RECORDS:
[Start of section]

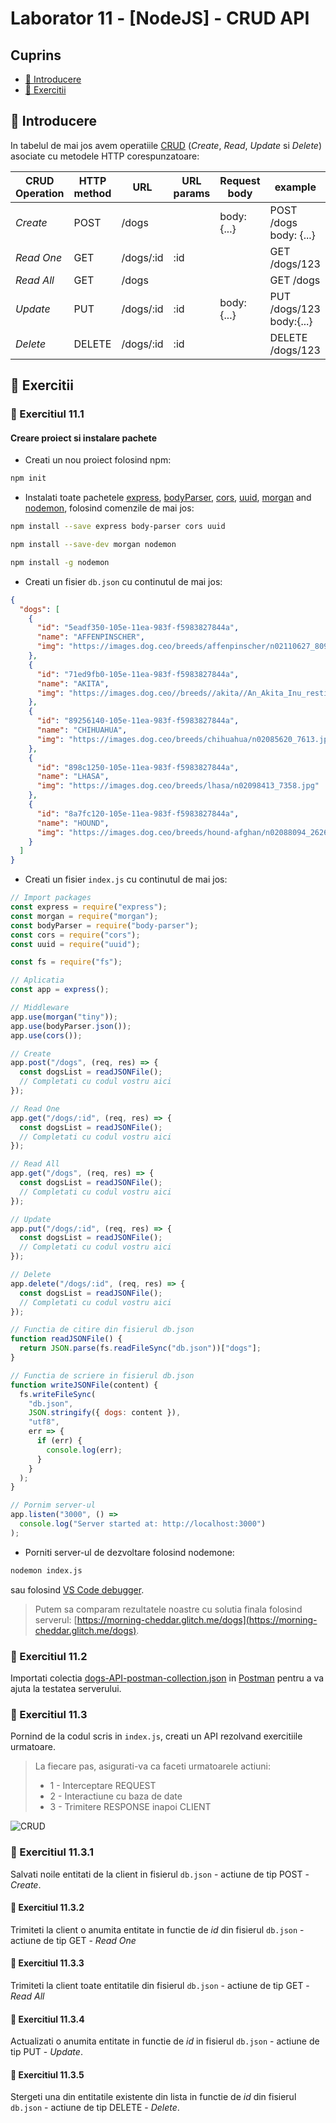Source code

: # Laborator 11 - [NodeJS] - CRUD API

## Cuprins

- [🦉 Introducere](#-Introducere)
- [🎢 Exercitii](#-Exercitii)

## 🦉 Introducere

In tabelul de mai jos avem operatiile [CRUD](https://www.codecademy.com/articles/what-is-crud) (_Create_, _Read_, _Update_ si _Delete_) asociate cu metodele HTTP corespunzatoare:

| CRUD Operation | HTTP method | URL       | URL params | Request body | example                  |
| -------------- | ----------- | --------- | ---------- | ------------ | ------------------------ |
| _Create_       | POST        | /dogs     |            | body: {...}  | POST /dogs body: {...}   |
| _Read One_     | GET         | /dogs/:id | :id        |              | GET /dogs/123            |
| _Read All_     | GET         | /dogs     |            |              | GET /dogs                |
| _Update_       | PUT         | /dogs/:id | :id        | body: {...}  | PUT /dogs/123 body:{...} |
| _Delete_       | DELETE      | /dogs/:id | :id        |              | DELETE /dogs/123         |

## 🎢 Exercitii

### 💪 Exercitiul 11.1

#### Creare proiect si instalare pachete

- Creati un nou proiect folosind npm:

```bash
npm init
```

- Instalati toate pachetele [express](https://expressjs.com/), [bodyParser](https://github.com/expressjs/body-parser), [cors](https://expressjs.com/en/resources/middleware/cors.html), [uuid](https://github.com/kelektiv/node-uuid#readme), [morgan](https://github.com/expressjs/morgan) and [nodemon](https://nodemon.io/), folosind comenzile de mai jos:

```bash
npm install --save express body-parser cors uuid
```

```bash
npm install --save-dev morgan nodemon
```

```bash
npm install -g nodemon
```

- Creati un fisier `db.json` cu continutul de mai jos:

```json
{
  "dogs": [
    {
      "id": "5eadf350-105e-11ea-983f-f5983827844a",
      "name": "AFFENPINSCHER",
      "img": "https://images.dog.ceo/breeds/affenpinscher/n02110627_8099.jpg"
    },
    {
      "id": "71ed9fb0-105e-11ea-983f-f5983827844a",
      "name": "AKITA",
      "img": "https://images.dog.ceo//breeds//akita//An_Akita_Inu_resting.jpg"
    },
    {
      "id": "89256140-105e-11ea-983f-f5983827844a",
      "name": "CHIHUAHUA",
      "img": "https://images.dog.ceo/breeds/chihuahua/n02085620_7613.jpg"
    },
    {
      "id": "898c1250-105e-11ea-983f-f5983827844a",
      "name": "LHASA",
      "img": "https://images.dog.ceo/breeds/lhasa/n02098413_7358.jpg"
    },
    {
      "id": "8a7fc120-105e-11ea-983f-f5983827844a",
      "name": "HOUND",
      "img": "https://images.dog.ceo/breeds/hound-afghan/n02088094_2626.jpg"
    }
  ]
}
```

- Creati un fisier `index.js` cu continutul de mai jos:

```javascript
// Import packages
const express = require("express");
const morgan = require("morgan");
const bodyParser = require("body-parser");
const cors = require("cors");
const uuid = require("uuid");

const fs = require("fs");

// Aplicatia
const app = express();

// Middleware
app.use(morgan("tiny"));
app.use(bodyParser.json());
app.use(cors());

// Create
app.post("/dogs", (req, res) => {
  const dogsList = readJSONFile();
  // Completati cu codul vostru aici
});

// Read One
app.get("/dogs/:id", (req, res) => {
  const dogsList = readJSONFile();
  // Completati cu codul vostru aici
});

// Read All
app.get("/dogs", (req, res) => {
  const dogsList = readJSONFile();
  // Completati cu codul vostru aici
});

// Update
app.put("/dogs/:id", (req, res) => {
  const dogsList = readJSONFile();
  // Completati cu codul vostru aici
});

// Delete
app.delete("/dogs/:id", (req, res) => {
  const dogsList = readJSONFile();
  // Completati cu codul vostru aici
});

// Functia de citire din fisierul db.json
function readJSONFile() {
  return JSON.parse(fs.readFileSync("db.json"))["dogs"];
}

// Functia de scriere in fisierul db.json
function writeJSONFile(content) {
  fs.writeFileSync(
    "db.json",
    JSON.stringify({ dogs: content }),
    "utf8",
    err => {
      if (err) {
        console.log(err);
      }
    }
  );
}

// Pornim server-ul
app.listen("3000", () =>
  console.log("Server started at: http://localhost:3000")
);
```

- Porniti server-ul de dezvoltare folosind nodemone:

```bash
nodemon index.js
```

sau folosind [VS Code debugger](https://code.visualstudio.com/docs/nodejs/nodejs-debugging).

> Putem sa comparam rezultatele noastre cu solutia finala folosind serverul: [https://morning-cheddar.glitch.me/dogs](https://morning-cheddar.glitch.me/dogs).

### 💪 Exercitiul 11.2

Importati colectia [dogs-API-postman-collection.json](https://github.com/WebToLearn/laborator-tehnici-web/blob/rezolvari/code/laborator-11/dogs-API-postman-collection.json) in [Postman](https://www.postman.com/downloads/) pentru a va ajuta la testatea serverului.

### 💪 Exercitiul 11.3

Pornind de la codul scris in `index.js`, creati un API rezolvand exercitiile urmatoare.

> La fiecare pas, asigurati-va ca faceti urmatoarele actiuni:
>
> - 1 - Interceptare REQUEST
> - 2 - Interactiune cu baza de date
> - 3 - Trimitere RESPONSE inapoi CLIENT

![CRUD](CRUD.png)

### 💪 Exercitiul 11.3.1

Salvati noile entitati de la client in fisierul `db.json` - actiune de tip POST - _Create_.

#### 💪 Exercitiul 11.3.2

Trimiteti la client o anumita entitate in functie de _id_ din fisierul `db.json` - actiune de tip GET - _Read One_

#### 💪 Exercitiul 11.3.3

Trimiteti la client toate entitatile din fisierul `db.json` - actiune de tip GET - _Read All_

#### 💪 Exercitiul 11.3.4

Actualizati o anumita entitate in functie de _id_ in fisierul `db.json` - actiune de tip PUT - _Update_.

#### 💪 Exercitiul 11.3.5

Stergeti una din entitatile existente din lista in functie de _id_ din fisierul `db.json` - actiune de tip DELETE - _Delete_.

[End of section]

Every entry must be retyped exactly, with the pictures removed.

OUTPUT OF THE EXERCISE:
Source code

: # Laborator 11 - [NodeJS] - CRUD API

## Cuprins

- [🦉 Introducere](#-Introducere)
- [🎢 Exercitii](#-Exercitii)

## 🦉 Introducere

In tabelul de mai jos avem operatiile [CRUD](https://www.codecademy.com/articles/what-is-crud) (_Create_, _Read_, _Update_ si _Delete_) asociate cu metodele HTTP corespunzatoare:

| CRUD Operation | HTTP method | URL       | URL params | Request body | example                  |
| -------------- | ----------- | --------- | ---------- | ------------ | ------------------------ |
| _Create_       | POST        | /dogs     |            | body: {...}  | POST /dogs body: {...}   |
| _Read One_     | GET         | /dogs/:id | :id        |              | GET /dogs/123            |
| _Read All_     | GET         | /dogs     |            |              | GET /dogs                |
| _Update_       | PUT         | /dogs/:id | :id        | body: {...}  | PUT /dogs/123 body:{...} |
| _Delete_       | DELETE      | /dogs/:id | :id        |              | DELETE /dogs/123         |

## 🎢 Exercitii

### 💪 Exercitiul 11.1

#### Creare proiect si instalare pachete

- Creati un nou proiect folosind npm:

```bash
npm init
```

- Instalati toate pachetele [express](https://expressjs.com/), [bodyParser](https://github.com/expressjs/body-parser), [cors](https://expressjs.com/en/resources/middleware/cors.html), [uuid](https://github.com/kelektiv/node-uuid#readme), [morgan](https://github.com/expressjs/morgan) and [nodemon](https://nodemon.io/), folosind comenzile de mai jos:

```bash
npm install --save express body-parser cors uuid
```

```bash
npm install --save-dev morgan nodemon
```

```bash
npm install -g nodemon
```

- Creati un fisier `db.json` cu continutul de mai jos:

```json
{
  "dogs": [
    {
      "id": "5eadf350-105e-11ea-983f-f5983827844a",
      "name": "AFFENPINSCHER",
      "img": "https://images.dog.ceo/breeds/affenpinscher/n02110627_8099.jpg"
    },
    {
      "id": "71ed9fb0-105e-11ea-983f-f5983827844a",
      "name": "AKITA",
      "img": "https://images.dog.ceo//breeds//akita//An_Akita_Inu_resting.jpg"
    },
    {
      "id": "89256140-105e-11ea-983f-f5983827844a",
      "name": "CHIHUAHUA",
      "img": "https://images.dog.ceo/breeds/chihuahua/n02085620_7613.jpg"
    },
    {
      "id": "898c1250-105e-11ea-983f-f5983827844a",
      "name": "LHASA",
      "img": "https://images.dog.ceo/breeds/lhasa/n02098413_7358.jpg"
    },
    {
      "id": "8a7fc120-105e-11ea-983f-f5983827844a",
      "name": "HOUND",
      "img": "https://images.dog.ceo/breeds/hound-afghan/n02088094_2626.jpg"
    }
  ]
}
```

- Creati un fisier `index.js` cu continutul de mai jos:

```javascript
// Import packages
const express = require("express");
const morgan = require("morgan");
const bodyParser = require("body-parser");
const cors = require("cors");
const uuid = require("uuid");

const fs = require("fs");

// Aplicatia
const app = express();

// Middleware
app.use(morgan("tiny"));
app.use(bodyParser.json());
app.use(cors());

// Create
app.post("/dogs", (req, res) => {
  const dogsList = readJSONFile();
  // Completati cu codul vostru aici
});

// Read One
app.get("/dogs/:id", (req, res) => {
  const dogsList = readJSONFile();
  // Completati cu codul vostru aici
});

// Read All
app.get("/dogs", (req, res) => {
  const dogsList = readJSONFile();
  // Completati cu codul vostru aici
});

// Update
app.put("/dogs/:id", (req, res) => {
  const dogsList = readJSONFile();
  // Completati cu codul vostru aici
});

// Delete
app.delete("/dogs/:id", (req, res) => {
  const dogsList = readJSONFile();
  // Completati cu codul vostru aici
});

// Functia de citire din fisierul db.json
function readJSONFile() {
  return JSON.parse(fs.readFileSync("db.json"))["dogs"];
}

// Functia de scriere in fisierul db.json
function writeJSONFile(content) {
  fs.writeFileSync(
    "db.json",
    JSON.stringify({ dogs: content }),
    "utf8",
    err => {
      if (err) {
        console.log(err);
      }
    }
  );
}

// Pornim server-ul
app.listen("3000", () =>
  console.log("Server started at: http://localhost:3000")
);
```

- Porniti server-ul de dezvoltare folosind nodemone:

```bash
nodemon index.js
```

sau folosind [VS Code debugger](https://code.visualstudio.com/docs/nodejs/nodejs-debugging).

> Putem sa comparam rezultatele noastre cu solutia finala folosind serverul: [https://morning-cheddar.glitch.me/dogs](https://morning-cheddar.glitch.me/dogs).

### 💪 Exercitiul 11.2

Importati colectia [dogs-API-postman-collection.json](https://github.com/WebToLearn/laborator-tehnici-web/blob/rezolvari/code/laborator-11/dogs-API-postman-collection.json) in [Postman](https://www.postman.com/downloads/) pentru a va ajuta la testatea serverului.

### 💪 Exercitiul 11.3

Pornind de la codul scris in `index.js`, creati un API rezolvand exercitiile urmatoare.

> La fiecare pas, asigurati-va ca faceti urmatoarele actiuni:
>
> - 1 - Interceptare REQUEST
> - 2 - Interactiune cu baza de date
> - 3 - Trimitere RESPONSE inapoi CLIENT

![CRUD](CRUD.png)

### 💪 Exercitiul 11.3.1

Salvati noile entitati de la client in fisierul `db.json` - actiune de tip POST - _Create_.

#### 💪 Exercitiul 11.3.2

Trimiteti la client o anumita entitate in functie de _id_ din fisierul `db.json` - actiune de tip GET - _Read One_

#### 💪 Exercitiul 11.3.3

Trimiteti la client toate entitatile din fisierul `db.json` - actiune de tip GET - _Read All_

#### 💪 Exercitiul 11.3.4

Actualizati o anumita entitate in functie de _id_ in fisierul `db.json` - actiune de tip PUT - _Update_.

#### 💪 Exercitiul 11.3.5

Stergeti una din entitatile existente din lista in functie de _id_ din fisierul `db.json` - actiune de tip DELETE - _Delete_.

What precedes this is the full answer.